PL : J’étais très embarrassé à ce moment précis du tournage car je voulais absolument éviter la notion d’abattage. Le côté "au suivant" m’était insupportable, me faisait horreur. Dans le film, ils ne baisent pas, mais font l’amour. Je fais durer les prémices du premier corps à corps, puis je pars sur la pointe des pieds pour éviter au spectateur la gêne du voyeurisme et l’ennui de la reprise.

EN : Dans Le mari de la coiffeuse, la sensualité est plus évoquée que montrée. Dans Le parfum d’Yvonne, c’est l’inverse. Et dans Voir la mer ?

PL : Quand j’ai écrit seul ce scénario, j’ai désiré faire fi des clichés cinématographiques qui déshabillent les actrices en premier. Dans la clairière, c’est Pauline qui dénude Nicolas. Montrer le sexe d’un homme ou d’une femme n’est certes pas interdit, mais je n’ai jamais souhaité dans mes films dépasser la ligne jaune du bon goût. En montrant le sexe de façon trop frontale, j’aurais peur de devenir inélégant.

EN : La sensualité se déguise souvent dans votre filmographie. Dans le désordre, l’amour se fait avec des mots sur un divan de psychanalyste dans Confidences trop intimes. Les couteaux lancés dans la cible métaphorisent la pénétration dans La fille sur le pont. La sensualité se glisse entre l’ignorance animale d’Emir Kusturica et le savoir enseigné par Juliette Binoche dans La veuve Saint Pierre. Monsieur Hire propose aussi une certaine forme de sensualité…

PL : Monsieur Hire montre une sensualité corsetée, inassumée. Monsieur Hire est un personnage romantique, fiévreux avec un couvercle de plomb sur la tête. Il réprime ses pulsions, s’interdit l’amour.

EN : Il y a du Nosferatu de Murnau en lui. Le plan où Michel Blanc observe Sandrine Bonnaire s’apparente à l’expressionnisme allemand…

PL : La séquence de l’orage pendant laquelle Sandrine surprend Michel me fiche encore les jetons !

EN : Monsieur Hire et Le mari de la coiffeuse forment une éclipse. Les versants obscurs et clairs de la sensualité…

PL : François Truffaut prétendait qu’un film se fait contre le précédent en le remettant totalement en question. Après les zones si sombres de Monsieur Hire, il fallait que je m’échappe vers des zones plus lumineuses.

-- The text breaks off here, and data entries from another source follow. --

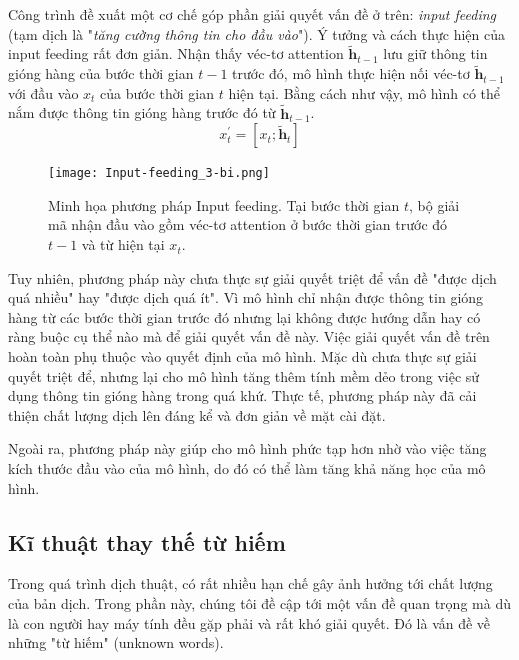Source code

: Công trình \cite{attentionThangLuong2015} đề xuất một cơ chế góp phần giải quyết vấn đề ở trên: \textit{input feeding} (tạm dịch là "\textit{tăng cường thông tin cho đầu vào}"). Ý tưởng và cách thực hiện của input feeding rất đơn giản. Nhận thấy véc-tơ attention $\bm{\tilde{h}}_{t-1}$ lưu giữ thông tin gióng hàng của bước thời gian $t-1$ trước đó, mô hình thực hiện nối véc-tơ $\bm{\tilde{h}}_{t-1}$ với đầu vào $x_t$ của bước thời gian $t$ hiện tại. Bằng cách như vậy, mô hình có thể nắm được thông tin gióng hàng trước đó từ $\bm{\tilde{h}}_{t-1}$.
\begin{equation}
x^{'}_t = [x_t; \bm{\tilde{h}}_t]
\end{equation}

\begin{figure}
	\centering
	\texttt{[image: Input-feeding\_3-bi.png]}
	\caption[Minh họa cơ chế Attention Cục bộ.]{Minh họa phương pháp Input feeding. Tại bước thời gian $t$, bộ giải mã nhận đầu vào gồm véc-tơ attention ở bước thời gian trước đó $t-1$ và từ hiện tại $x_t$.}
	\label{fig_Input_feeding}
\end{figure}
Tuy nhiên, phương pháp này chưa thực sự giải quyết triệt để vấn đề "được dịch quá nhiều" hay "được dịch quá ít". Vì mô hình chỉ nhận được thông tin gióng hàng từ các bước thời gian trước đó nhưng lại không được hướng dẫn hay có ràng buộc cụ thể nào mà để giải quyết vấn đề này. Việc giải quyết vấn đề trên hoàn toàn phụ thuộc vào quyết định của mô hình. Mặc dù chưa thực sự giải quyết triệt để, nhưng lại cho mô hình tăng thêm tính mềm dẻo trong việc sử dụng thông tin gióng hàng trong quá khứ. Thực tế, phương pháp này đã cải thiện chất lượng dịch lên đáng kể và đơn giản về mặt cài đặt.

Ngoài ra, phương pháp này giúp cho mô hình phức tạp hơn nhờ vào việc tăng kích thước đầu vào của mô hình, do đó có thể làm tăng khả năng học của mô hình.

\subsection{Kĩ thuật thay thế từ hiếm}
Trong quá trình dịch thuật, có rất nhiều hạn chế gây ảnh hưởng tới chất lượng của bản dịch. Trong phần này, chúng tôi đề cập tới một vấn đề quan trọng mà dù là con người hay máy tính đều gặp phải và rất khó giải quyết. Đó là vấn đề về những "từ hiếm" (unknown words). 

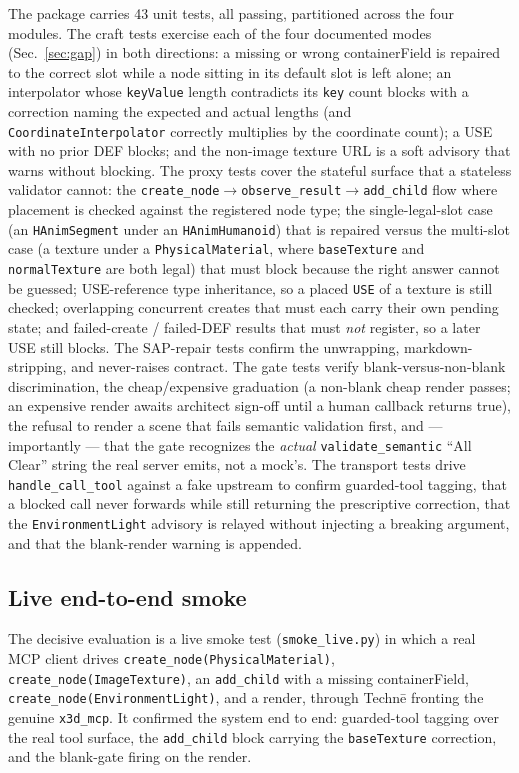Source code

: \documentclass[sigconf,nonacm,screen,anonymous]{acmart}
\begin{document}
The package carries 43 unit tests, all passing, partitioned across the four modules. The craft tests exercise each of the four documented modes (Sec.~\ref{sec:gap}) in both directions: a missing or wrong containerField is repaired to the correct slot while a node sitting in its default slot is left alone; an interpolator whose \texttt{keyValue} length contradicts its \texttt{key} count blocks with a correction naming the expected and actual lengths (and \texttt{CoordinateInterpolator} correctly multiplies by the coordinate count); a USE with no prior DEF blocks; and the non-image texture URL is a soft advisory that warns without blocking. The proxy tests cover the stateful surface that a stateless validator cannot: the \texttt{create\_node}$\rightarrow$\texttt{observe\_result}$\rightarrow$\texttt{add\_child} flow where placement is checked against the registered node type; the single-legal-slot case (an \texttt{HAnimSegment} under an \texttt{HAnimHumanoid}) that is repaired versus the multi-slot case (a texture under a \texttt{PhysicalMaterial}, where \texttt{baseTexture} and \texttt{normalTexture} are both legal) that must block because the right answer cannot be guessed; USE-reference type inheritance, so a placed \texttt{USE} of a texture is still checked; overlapping concurrent creates that must each carry their own pending state; and failed-create / failed-DEF results that must \emph{not} register, so a later USE still blocks. The SAP-repair tests confirm the unwrapping, markdown-stripping, and never-raises contract. The gate tests verify blank-versus-non-blank discrimination, the cheap/expensive graduation (a non-blank cheap render passes; an expensive render awaits architect sign-off until a human callback returns true), the refusal to render a scene that fails semantic validation first, and --- importantly --- that the gate recognizes the \emph{actual} \texttt{validate\_semantic} ``All Clear'' string the real server emits, not a mock's. The transport tests drive \texttt{handle\_call\_tool} against a fake upstream to confirm guarded-tool tagging, that a blocked call never forwards while still returning the prescriptive correction, that the \texttt{EnvironmentLight} advisory is relayed without injecting a breaking argument, and that the blank-render warning is appended.

\subsection{Live end-to-end smoke}

The decisive evaluation is a live smoke test (\texttt{smoke\_live.py}) in which a real MCP client drives \texttt{create\_node(PhysicalMaterial)}, \texttt{create\_node(ImageTexture)}, an \texttt{add\_child} with a missing containerField, \texttt{create\_node(EnvironmentLight)}, and a render, through Techn\=e fronting the genuine \texttt{x3d\_mcp}. It confirmed the system end to end: guarded-tool tagging over the real tool surface, the \texttt{add\_child} block carrying the \texttt{baseTexture} correction, and the blank-gate firing on the render.
\end{document}
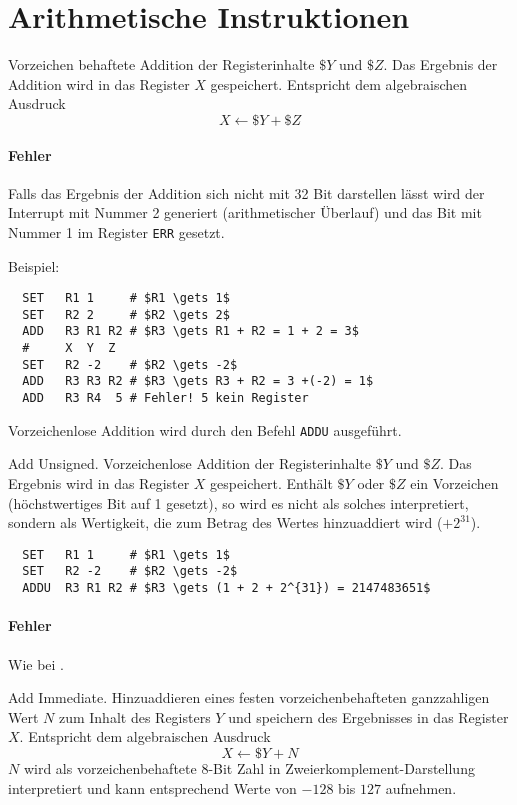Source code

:\section{Arithmetische Instruktionen} 

Vorzeichen behaftete Addition der Registerinhalte $\$Y$ und $\$Z$.
Das Ergebnis der Addition wird in das Register $X$ gespeichert.
Entspricht dem algebraischen Ausdruck
\[
    X \gets \$Y + \$Z
\]

\paragraph{Fehler}
Falls das Ergebnis der Addition sich nicht mit 32 Bit darstellen lässt wird der
Interrupt mit Nummer 2 generiert (arithmetischer Überlauf) und das Bit mit
Nummer 1 im Register \texttt{ERR} gesetzt.

Beispiel:
\begin{lstlisting}
  SET   R1 1     # $R1 \gets 1$
  SET   R2 2     # $R2 \gets 2$
  ADD   R3 R1 R2 # $R3 \gets R1 + R2 = 1 + 2 = 3$
  #     X  Y  Z
  SET   R2 -2    # $R2 \gets -2$
  ADD   R3 R3 R2 # $R3 \gets R3 + R2 = 3 +(-2) = 1$
  ADD   R3 R4  5 # Fehler! 5 kein Register
\end{lstlisting}
Vorzeichenlose Addition wird durch den Befehl \texttt{ADDU} ausgeführt.


\glqq Add Unsigned\grqq.
Vorzeichenlose Addition der Registerinhalte $\$Y$ und $\$Z$. Das Ergebnis wird
in das Register $X$ gespeichert. Enthält $\$Y$ oder $\$Z$ ein Vorzeichen
(höchstwertiges Bit auf 1 gesetzt), so wird es nicht als solches interpretiert,
sondern als Wertigkeit, die zum Betrag des Wertes hinzuaddiert wird ($+2^{31}$).

\begin{lstlisting}
  SET   R1 1     # $R1 \gets 1$
  SET   R2 -2    # $R2 \gets -2$
  ADDU  R3 R1 R2 # $R3 \gets (1 + 2 + 2^{31}) = 2147483651$
\end{lstlisting}

\paragraph{Fehler}
Wie bei .



\glqq Add Immediate\grqq.
Hinzuaddieren eines festen vorzeichenbehafteten ganzzahligen Wert $N$ zum Inhalt
des Registers $Y$ und speichern des Ergebnisses in das Register $X$.
Entspricht dem algebraischen Ausdruck
\[
  X \gets \$Y + N
\]
$N$ wird als vorzeichenbehaftete 8-Bit Zahl in Zweierkomplement-Darstellung
interpretiert und kann entsprechend Werte von $-128$ bis $127$ aufnehmen.

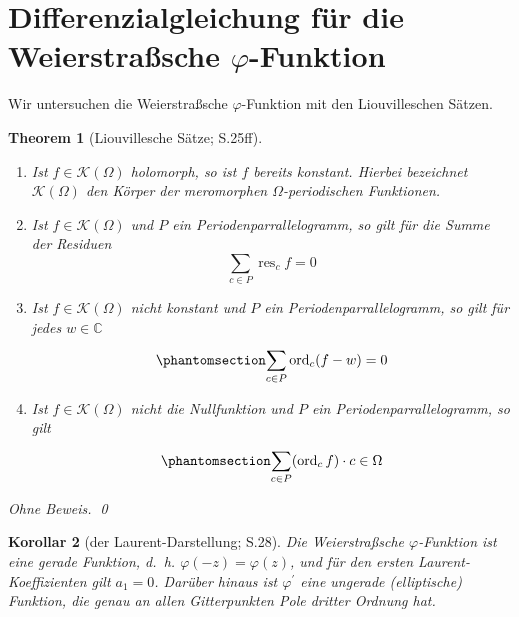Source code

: \documentclass[12pt]{article}
\providecommand{\tightlist}{%
  \setlength{\itemsep}{0pt}\setlength{\parskip}{0pt}}
\newtheorem{theorem}{Theorem}[section]
\newtheorem{kor}[theorem]{Korollar}
\numberwithin{equation}{section}
\newcommand{\kk}{\cite{kk} }
\newcommand{\ohnebew}{Ohne Beweis. \qed}
\begin{document}
\section{\texorpdfstring{Differenzialgleichung für die Weierstraßsche
\(\varphi\)-Funktion}{Differenzialgleichung für die Weierstraßsche \textbackslash varphi-Funktion}}\label{differenzialgleichung-fuxfcr-die-weierstrauxdfsche-varphi-funktion}

Wir untersuchen die Weierstraßsche \(\varphi\)-Funktion mit den
Liouvilleschen Sätzen.

\begin{theorem}[Liouvillesche Sätze; \kk S.25ff]

\begin{enumerate}
\def\labelenumi{\arabic{enumi}.}
\tightlist
\item
  Ist \(f \in \mathcal K(\Omega)\) holomorph, so ist \(f\) bereits
  konstant. Hierbei bezeichnet \(\mathcal K(\Omega)\) den Körper der
  meromorphen \(\Omega\)-periodischen Funktionen.
\item
  Ist \(f \in \mathcal K(\Omega)\) und \(P\) ein
  Periodenparrallelogramm, so gilt für die Summe der Residuen
  \begin{equation}{
  \sum_{c \in P} \operatorname{res}_c f = 0
  }\end{equation}
\item
  Ist \(f \in \mathcal K(\Omega)\) nicht konstant und \(P\) ein
  Periodenparrallelogramm, so gilt für jedes \(w \in \mathbb C\)
  \begin{equation}\protect\phantomsection\label{eq:liouville-3}{
  \sum_{c \in P}^{} \operatorname{ord}_c(f-w) = 0
  }\end{equation}
\item
  Ist \(f \in \mathcal K(\Omega)\) nicht die Nullfunktion und \(P\) ein
  Periodenparrallelogramm, so gilt
  \begin{equation}\protect\phantomsection\label{eq:liouville-4}{
  \sum_{c \in P}^{} ( \operatorname{ord}_c f ) \cdot c \in \Omega
  }\end{equation}
\end{enumerate}

\ohnebew

\end{theorem}

\begin{kor}[der Laurent-Darstellung; \kk S.28]

Die Weierstraßsche \(\varphi\)-Funktion ist eine gerade Funktion, d.~h.
\(\varphi (-z)=\varphi (z)\), und für den ersten Laurent-Koeffizienten
gilt \(a_1=0\). Darüber hinaus ist \(\varphi ^\prime\) eine ungerade
(elliptische) Funktion, die genau an allen Gitterpunkten Pole dritter
Ordnung hat.

\end{kor}
\end{document}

Cela m’était indispensable.

EN : Vous évoquez Voir la mer comme une renaissance dans votre livre d’entretiens. Après La guerre des miss, vous aviez déclaré que vous arrêtiez le cinéma…

PL : Cela m’aurait été trop douloureux de partir sur La guerre des miss car je le considère comme une mauvaise note personnelle. Quel que soit l’avenir de Voir la mer, je pourrais me retirer avec ce film-là parce qu’il est tel que je l’ai rêvé.

EN : La volonté du départ tiraillée par l’enthousiasme du retour. Voir la mer traite ce thème d’une façon buissonnière…

PL : "Mon premier film après 27 !", c’est ainsi que j’aime le définir. L’équipe de tournage était composée de 14 personnes. Aussi nombreuse que celle d’un court-métrage ! (rires)

EN : Un film nomade à la lumière éblouissante signée Jean-Marie Dreujou…

PL : Jean-Marie est un grand complice qui connaît mon goût pour la lumière. Nous aimons nous retrouver de film en film bras dessus, bras dessous. J’adore la période des repérages. Avec le chef opérateur et le chef décorateur, nous nous demandons d’où proviens la lumière. Quand on obtient la réponse à cette question, nous pouvons commencer à imaginer, rêver sa trajectoire sur les personnages. Ces moments à trois sont magiques !

EN : La lumière de Voir la mer me fait penser à celle de Jeanne Lapoirie dans Les roseaux sauvages de André Téchiné…

PL : J’avoue que j’y ai songé aussi. Quand l’affiche a été conçue, j’ai dit : « C’est l’affiche hétérosexuelle des Roseaux sauvages ! ». La formule est un peu con, mais pour moi c’est un compliment.